===== Provided entries

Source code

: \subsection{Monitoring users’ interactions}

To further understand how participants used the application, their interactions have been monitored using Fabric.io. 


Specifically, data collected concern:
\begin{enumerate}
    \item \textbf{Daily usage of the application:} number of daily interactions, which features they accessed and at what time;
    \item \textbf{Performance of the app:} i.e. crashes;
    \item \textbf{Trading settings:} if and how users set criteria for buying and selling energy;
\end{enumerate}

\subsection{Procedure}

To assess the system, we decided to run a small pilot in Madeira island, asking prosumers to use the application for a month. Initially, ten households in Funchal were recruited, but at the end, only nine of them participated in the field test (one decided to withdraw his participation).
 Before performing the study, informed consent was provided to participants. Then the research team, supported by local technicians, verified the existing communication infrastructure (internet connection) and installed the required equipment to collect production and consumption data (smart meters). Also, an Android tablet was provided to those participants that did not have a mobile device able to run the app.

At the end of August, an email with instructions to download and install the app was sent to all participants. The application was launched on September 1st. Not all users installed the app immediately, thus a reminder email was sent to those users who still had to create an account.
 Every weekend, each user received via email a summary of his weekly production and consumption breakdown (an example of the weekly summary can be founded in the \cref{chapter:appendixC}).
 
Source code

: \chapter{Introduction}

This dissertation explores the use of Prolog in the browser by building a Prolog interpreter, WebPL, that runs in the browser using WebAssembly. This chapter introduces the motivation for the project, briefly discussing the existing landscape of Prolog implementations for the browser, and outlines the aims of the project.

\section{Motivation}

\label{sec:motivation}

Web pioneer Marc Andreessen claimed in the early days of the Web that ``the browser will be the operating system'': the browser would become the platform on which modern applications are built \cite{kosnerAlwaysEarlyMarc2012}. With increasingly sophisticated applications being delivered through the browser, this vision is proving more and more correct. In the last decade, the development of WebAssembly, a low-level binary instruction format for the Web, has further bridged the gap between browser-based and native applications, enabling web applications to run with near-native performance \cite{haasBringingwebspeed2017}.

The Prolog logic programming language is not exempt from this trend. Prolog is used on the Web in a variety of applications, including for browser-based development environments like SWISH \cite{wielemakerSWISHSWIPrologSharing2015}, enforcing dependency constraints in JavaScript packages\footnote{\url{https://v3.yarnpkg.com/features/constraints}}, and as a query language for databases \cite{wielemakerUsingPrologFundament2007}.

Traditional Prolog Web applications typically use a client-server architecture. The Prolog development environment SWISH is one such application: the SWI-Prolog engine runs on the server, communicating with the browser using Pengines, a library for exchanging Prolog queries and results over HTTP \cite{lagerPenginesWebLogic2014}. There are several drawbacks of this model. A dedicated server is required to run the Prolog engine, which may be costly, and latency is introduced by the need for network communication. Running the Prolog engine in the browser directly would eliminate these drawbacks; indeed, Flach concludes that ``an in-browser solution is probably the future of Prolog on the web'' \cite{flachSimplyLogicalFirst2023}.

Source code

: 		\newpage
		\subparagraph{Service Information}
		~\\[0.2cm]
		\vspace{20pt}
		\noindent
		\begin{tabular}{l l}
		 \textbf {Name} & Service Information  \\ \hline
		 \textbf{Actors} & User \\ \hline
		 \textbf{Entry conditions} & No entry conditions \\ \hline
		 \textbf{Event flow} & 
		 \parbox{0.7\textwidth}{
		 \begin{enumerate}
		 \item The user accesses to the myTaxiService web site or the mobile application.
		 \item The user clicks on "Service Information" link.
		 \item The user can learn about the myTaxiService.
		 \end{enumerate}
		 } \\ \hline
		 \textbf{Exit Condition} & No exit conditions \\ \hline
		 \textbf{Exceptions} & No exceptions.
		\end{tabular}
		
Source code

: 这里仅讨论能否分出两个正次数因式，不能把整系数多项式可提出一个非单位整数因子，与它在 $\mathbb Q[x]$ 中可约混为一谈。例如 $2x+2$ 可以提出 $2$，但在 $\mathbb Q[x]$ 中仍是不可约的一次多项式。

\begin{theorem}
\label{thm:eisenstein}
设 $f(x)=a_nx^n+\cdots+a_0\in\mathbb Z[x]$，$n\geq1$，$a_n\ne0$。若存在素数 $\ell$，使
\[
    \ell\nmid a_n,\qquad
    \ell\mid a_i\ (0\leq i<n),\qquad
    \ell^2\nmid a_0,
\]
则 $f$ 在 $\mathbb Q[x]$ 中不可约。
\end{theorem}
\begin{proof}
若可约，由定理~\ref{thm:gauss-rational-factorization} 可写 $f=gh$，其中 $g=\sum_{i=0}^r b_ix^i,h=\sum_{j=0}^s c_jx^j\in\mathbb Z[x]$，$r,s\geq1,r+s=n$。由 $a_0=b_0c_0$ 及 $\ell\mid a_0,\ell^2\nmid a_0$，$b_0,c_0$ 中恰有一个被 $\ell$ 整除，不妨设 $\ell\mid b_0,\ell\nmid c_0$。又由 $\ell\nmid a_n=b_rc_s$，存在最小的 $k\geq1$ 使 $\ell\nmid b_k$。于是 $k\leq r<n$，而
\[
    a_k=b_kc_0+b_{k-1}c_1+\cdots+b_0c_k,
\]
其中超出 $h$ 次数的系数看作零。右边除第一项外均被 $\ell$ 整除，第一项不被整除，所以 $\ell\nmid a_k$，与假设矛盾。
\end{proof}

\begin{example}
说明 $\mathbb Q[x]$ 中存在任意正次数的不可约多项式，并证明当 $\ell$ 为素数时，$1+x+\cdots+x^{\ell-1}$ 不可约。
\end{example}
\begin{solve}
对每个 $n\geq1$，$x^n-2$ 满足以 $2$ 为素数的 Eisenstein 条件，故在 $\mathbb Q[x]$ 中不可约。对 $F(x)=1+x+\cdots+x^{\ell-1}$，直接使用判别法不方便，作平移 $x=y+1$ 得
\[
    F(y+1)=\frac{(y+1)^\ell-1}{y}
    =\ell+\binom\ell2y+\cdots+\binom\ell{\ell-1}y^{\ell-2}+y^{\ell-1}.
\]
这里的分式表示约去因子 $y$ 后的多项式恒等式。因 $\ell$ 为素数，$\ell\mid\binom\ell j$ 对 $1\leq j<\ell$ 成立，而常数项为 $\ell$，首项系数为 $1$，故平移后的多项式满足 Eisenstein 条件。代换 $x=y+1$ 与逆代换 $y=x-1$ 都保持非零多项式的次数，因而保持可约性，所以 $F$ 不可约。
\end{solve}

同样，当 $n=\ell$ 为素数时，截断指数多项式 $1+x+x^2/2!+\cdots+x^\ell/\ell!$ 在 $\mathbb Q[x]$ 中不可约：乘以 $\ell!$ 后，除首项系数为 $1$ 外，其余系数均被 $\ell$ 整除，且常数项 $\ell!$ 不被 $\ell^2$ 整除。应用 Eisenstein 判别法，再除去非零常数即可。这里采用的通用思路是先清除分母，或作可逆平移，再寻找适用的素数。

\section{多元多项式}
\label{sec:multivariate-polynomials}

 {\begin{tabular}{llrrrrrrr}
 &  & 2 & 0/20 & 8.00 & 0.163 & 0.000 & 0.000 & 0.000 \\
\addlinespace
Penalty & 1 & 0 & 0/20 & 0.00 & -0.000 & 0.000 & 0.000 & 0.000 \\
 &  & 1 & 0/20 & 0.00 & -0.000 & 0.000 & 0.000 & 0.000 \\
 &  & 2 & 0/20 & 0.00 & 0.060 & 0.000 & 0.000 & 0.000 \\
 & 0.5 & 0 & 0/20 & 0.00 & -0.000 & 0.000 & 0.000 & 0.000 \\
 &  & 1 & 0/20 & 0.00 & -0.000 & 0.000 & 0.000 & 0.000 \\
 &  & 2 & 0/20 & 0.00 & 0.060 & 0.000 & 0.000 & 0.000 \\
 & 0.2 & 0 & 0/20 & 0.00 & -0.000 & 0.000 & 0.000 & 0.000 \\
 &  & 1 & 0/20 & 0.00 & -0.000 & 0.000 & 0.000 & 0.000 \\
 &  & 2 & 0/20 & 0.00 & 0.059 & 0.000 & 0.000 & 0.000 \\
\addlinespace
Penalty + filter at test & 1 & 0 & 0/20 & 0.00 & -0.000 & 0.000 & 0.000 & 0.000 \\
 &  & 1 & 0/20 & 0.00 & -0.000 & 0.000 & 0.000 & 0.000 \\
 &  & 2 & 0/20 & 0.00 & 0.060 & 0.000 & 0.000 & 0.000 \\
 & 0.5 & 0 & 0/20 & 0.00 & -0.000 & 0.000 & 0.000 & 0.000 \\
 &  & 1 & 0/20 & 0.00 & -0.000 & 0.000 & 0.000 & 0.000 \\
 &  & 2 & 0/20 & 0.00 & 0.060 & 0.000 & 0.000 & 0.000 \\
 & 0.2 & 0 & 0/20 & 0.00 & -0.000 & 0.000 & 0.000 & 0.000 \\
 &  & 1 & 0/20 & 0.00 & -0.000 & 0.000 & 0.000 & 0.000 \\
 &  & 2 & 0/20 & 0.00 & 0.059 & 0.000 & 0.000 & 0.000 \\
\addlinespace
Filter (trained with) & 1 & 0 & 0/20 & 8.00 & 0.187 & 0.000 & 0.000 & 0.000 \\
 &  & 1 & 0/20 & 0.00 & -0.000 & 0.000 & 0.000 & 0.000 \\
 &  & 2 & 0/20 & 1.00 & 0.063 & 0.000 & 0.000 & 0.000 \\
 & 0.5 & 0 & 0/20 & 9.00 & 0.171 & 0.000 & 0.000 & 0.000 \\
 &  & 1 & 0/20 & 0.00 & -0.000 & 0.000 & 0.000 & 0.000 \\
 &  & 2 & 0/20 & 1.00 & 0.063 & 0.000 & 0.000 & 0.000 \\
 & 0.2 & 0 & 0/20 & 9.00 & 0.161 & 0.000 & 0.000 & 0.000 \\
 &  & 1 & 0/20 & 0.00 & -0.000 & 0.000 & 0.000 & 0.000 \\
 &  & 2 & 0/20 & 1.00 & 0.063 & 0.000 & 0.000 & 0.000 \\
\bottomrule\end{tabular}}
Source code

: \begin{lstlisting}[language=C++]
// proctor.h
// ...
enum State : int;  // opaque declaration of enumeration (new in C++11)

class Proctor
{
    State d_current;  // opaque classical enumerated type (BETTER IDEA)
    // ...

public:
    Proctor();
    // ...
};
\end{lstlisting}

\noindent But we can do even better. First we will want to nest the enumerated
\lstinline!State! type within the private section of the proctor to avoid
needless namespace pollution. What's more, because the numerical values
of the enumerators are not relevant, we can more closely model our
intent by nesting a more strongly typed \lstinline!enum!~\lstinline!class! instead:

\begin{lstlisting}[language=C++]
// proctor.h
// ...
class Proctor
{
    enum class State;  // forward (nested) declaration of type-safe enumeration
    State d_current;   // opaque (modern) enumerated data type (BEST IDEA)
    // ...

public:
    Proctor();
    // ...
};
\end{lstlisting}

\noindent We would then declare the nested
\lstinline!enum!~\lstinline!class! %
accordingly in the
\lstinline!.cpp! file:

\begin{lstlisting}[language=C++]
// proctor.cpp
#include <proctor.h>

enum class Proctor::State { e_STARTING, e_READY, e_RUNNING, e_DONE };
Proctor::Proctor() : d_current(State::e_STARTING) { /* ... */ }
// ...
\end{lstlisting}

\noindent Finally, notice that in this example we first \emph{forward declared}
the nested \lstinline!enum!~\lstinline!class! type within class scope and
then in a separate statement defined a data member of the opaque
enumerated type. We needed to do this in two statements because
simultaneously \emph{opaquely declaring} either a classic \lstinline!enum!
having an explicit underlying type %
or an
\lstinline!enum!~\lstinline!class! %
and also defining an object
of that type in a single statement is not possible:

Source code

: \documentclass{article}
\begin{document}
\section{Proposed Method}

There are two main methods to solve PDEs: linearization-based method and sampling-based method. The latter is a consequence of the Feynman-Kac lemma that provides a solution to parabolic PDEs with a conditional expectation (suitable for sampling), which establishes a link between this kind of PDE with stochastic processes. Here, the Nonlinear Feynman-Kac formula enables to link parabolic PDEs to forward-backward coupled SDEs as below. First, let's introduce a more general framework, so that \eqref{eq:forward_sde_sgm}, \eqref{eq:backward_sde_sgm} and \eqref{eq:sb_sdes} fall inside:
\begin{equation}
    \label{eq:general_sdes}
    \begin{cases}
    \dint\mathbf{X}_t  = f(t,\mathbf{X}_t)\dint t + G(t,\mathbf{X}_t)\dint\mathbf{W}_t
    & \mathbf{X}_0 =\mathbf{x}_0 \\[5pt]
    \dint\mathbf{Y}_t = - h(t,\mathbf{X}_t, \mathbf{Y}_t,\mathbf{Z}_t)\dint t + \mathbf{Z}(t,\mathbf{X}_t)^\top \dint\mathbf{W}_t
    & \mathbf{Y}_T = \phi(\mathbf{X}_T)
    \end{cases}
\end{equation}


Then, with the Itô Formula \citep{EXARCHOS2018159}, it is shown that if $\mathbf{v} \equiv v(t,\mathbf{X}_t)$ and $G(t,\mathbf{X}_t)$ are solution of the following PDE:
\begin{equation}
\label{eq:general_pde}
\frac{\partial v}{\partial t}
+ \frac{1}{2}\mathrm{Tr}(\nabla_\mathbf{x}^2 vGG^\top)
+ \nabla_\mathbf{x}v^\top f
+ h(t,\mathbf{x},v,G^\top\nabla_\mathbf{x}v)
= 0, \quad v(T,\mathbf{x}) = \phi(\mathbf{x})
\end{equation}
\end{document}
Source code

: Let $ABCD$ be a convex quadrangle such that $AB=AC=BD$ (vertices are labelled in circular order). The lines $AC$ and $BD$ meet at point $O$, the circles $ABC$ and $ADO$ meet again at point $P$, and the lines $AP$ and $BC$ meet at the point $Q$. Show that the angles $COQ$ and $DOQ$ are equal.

==========

> [Exercise aim]: Although the records may continue, retype only the lines from the first one through the one containing "at what time;", exactly as they appear.

> [Answer to this exercise]:
Source code

: \subsection{Monitoring users’ interactions}

To further understand how participants used the application, their interactions have been monitored using Fabric.io. 


Specifically, data collected concern:
\begin{enumerate}
    \item \textbf{Daily usage of the application:} number of daily interactions, which features they accessed and at what time;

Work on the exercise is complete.